Luxury houses vs Luxury Conglomerate

Luxury houses vs Luxury Conglomerate

Model during Balenciaga fashion show at Paris Men’s Fashion Week (Photo: Getty Images)

“What is Kering?” was one of the questions that arose during the fashion show of the French fashion brand Balenciaga at Paris Fashion Week in January. The unknown name appeared in a sweatshirt worn by one of the models, referring to the group that holds not only 100% of the actions of the brand but also many others.


Previously, the luxury market was produced by small family businesses that assembled their articles on a small scale and artisan way. Nowadays, this model has given way to luxury conglomerates, that is, globalized groups that control several renowned brands. To survive in this competitive field, the only way out is to become part of a larger and more dominant group that can manage the brand.


The main result of the transformation in the luxury market scenario is the creation of products that retain characteristics such as quality, excellence, and tradition. But these products must be manufactured in bigger quantity, be accessible to a larger portion of consumers. Still, rare enough to preserve the aura of exclusivity and the high price.


The market is no longer run by small families and has become a conglomerate with a global dimension.

In this segment, there are three main conglomerates: LVMH, Kering, and Richemont.

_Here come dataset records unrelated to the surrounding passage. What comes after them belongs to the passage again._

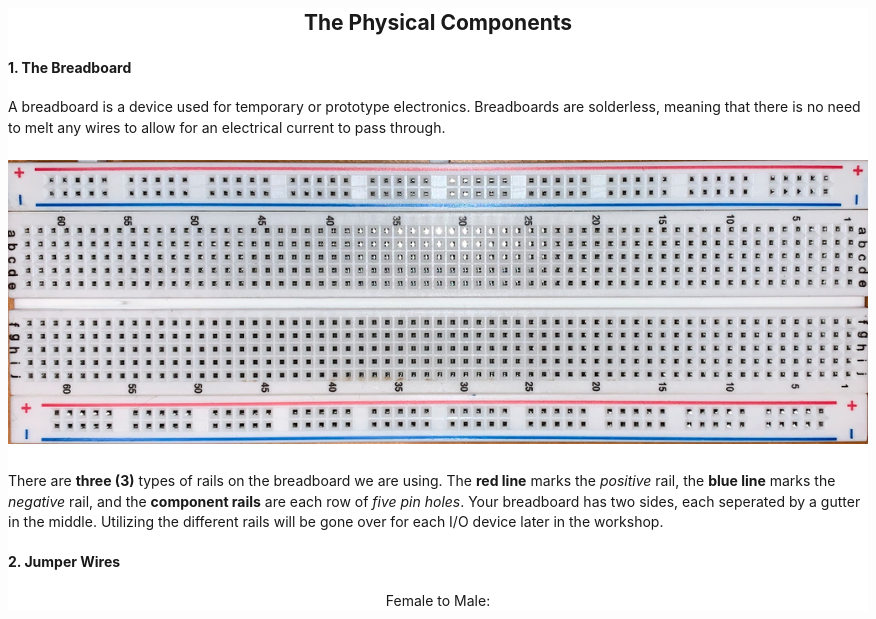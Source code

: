 <div align=center><h2>The Physical Components</h2></div>

<div><h4>1. The Breadboard</h4></div>

A breadboard is a device used for temporary or prototype electronics. Breadboards are solderless, meaning that there is no need to melt any wires to allow for an electrical current to pass through.

<div class=mdImage align=center>
    <img src="./ready_set_go_images/1_breadboard.png" width="auto" height="300" />
</div>

There are **three (3)** types of rails on the breadboard we are using. The **red line** marks the *positive* rail, the **blue line** marks the *negative* rail, and the **component rails** are each row of *five pin holes*. Your breadboard has two sides, each seperated by a gutter in the middle. Utilizing the different rails will be gone over for each I/O device later in the workshop.

<div><h4>2. Jumper Wires</h4></div>

<div align=center>Female to Male:</div>

<div class=mdImage align=center>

There are even smaller groups, such as Prada, Ferragamo and a few brands that remain independent, such as Dolce & Gabbana and Giorgio Armani. The main disadvantage for independent brands is the question of credibility, as it is not possible to omit how the products are made, nor what the financial performance of the brand, facts that can shake their reputation with the market and the consumer. This situation may be better circumvented by conglomerates, as they can reveal a global balance, which includes all brands in an attempt to disguise possible failures.